EXTRACTED INFORMATION: Begin

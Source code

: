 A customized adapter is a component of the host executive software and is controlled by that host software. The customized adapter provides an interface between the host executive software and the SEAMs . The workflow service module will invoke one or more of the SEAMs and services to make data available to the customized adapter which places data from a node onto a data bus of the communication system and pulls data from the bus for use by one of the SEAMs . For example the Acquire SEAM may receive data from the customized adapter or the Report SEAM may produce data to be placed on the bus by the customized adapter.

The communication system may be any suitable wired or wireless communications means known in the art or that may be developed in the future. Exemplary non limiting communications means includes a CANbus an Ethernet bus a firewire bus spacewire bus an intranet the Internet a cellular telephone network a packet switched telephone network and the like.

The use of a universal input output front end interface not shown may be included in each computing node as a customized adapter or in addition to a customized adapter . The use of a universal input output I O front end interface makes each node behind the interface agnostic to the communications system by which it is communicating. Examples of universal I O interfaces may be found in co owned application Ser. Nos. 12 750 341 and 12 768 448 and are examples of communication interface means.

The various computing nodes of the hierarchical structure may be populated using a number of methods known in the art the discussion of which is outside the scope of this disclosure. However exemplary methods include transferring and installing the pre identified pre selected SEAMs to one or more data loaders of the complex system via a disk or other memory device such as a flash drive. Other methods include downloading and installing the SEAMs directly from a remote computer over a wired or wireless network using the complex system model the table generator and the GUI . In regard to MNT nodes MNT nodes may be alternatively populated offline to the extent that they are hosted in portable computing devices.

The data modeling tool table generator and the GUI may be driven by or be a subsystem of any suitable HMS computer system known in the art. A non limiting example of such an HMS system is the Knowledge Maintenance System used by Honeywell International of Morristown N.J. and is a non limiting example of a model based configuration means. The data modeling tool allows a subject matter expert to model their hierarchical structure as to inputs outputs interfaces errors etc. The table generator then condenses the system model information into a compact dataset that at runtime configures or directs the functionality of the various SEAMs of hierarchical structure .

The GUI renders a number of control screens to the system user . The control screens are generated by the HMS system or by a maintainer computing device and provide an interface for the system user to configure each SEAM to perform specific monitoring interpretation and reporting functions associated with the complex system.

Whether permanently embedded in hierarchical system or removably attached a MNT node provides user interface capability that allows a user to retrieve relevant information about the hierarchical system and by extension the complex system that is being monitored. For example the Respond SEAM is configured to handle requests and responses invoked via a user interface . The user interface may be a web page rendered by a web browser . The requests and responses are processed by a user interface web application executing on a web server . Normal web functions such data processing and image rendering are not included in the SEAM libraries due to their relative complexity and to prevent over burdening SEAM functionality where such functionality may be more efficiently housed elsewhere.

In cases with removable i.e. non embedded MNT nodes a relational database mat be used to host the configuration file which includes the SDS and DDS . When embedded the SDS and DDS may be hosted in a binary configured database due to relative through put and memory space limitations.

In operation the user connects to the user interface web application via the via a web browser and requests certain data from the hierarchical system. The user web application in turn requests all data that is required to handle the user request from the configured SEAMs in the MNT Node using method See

EXTRACTED INFORMATION: End

EXERCISE DETAILS:
Lines from the top of the data above through the line with "the customized adapter.", both ends included: copy them exactly, nothing more.

ANSWER FOR THIS EXERCISE:
Source code

: A customized adapter is a component of the host executive software and is controlled by that host software. The customized adapter provides an interface between the host executive software and the SEAMs . The workflow service module will invoke one or more of the SEAMs and services to make data available to the customized adapter which places data from a node onto a data bus of the communication system and pulls data from the bus for use by one of the SEAMs . For example the Acquire SEAM may receive data from the customized adapter or the Report SEAM may produce data to be placed on the bus by the customized adapter.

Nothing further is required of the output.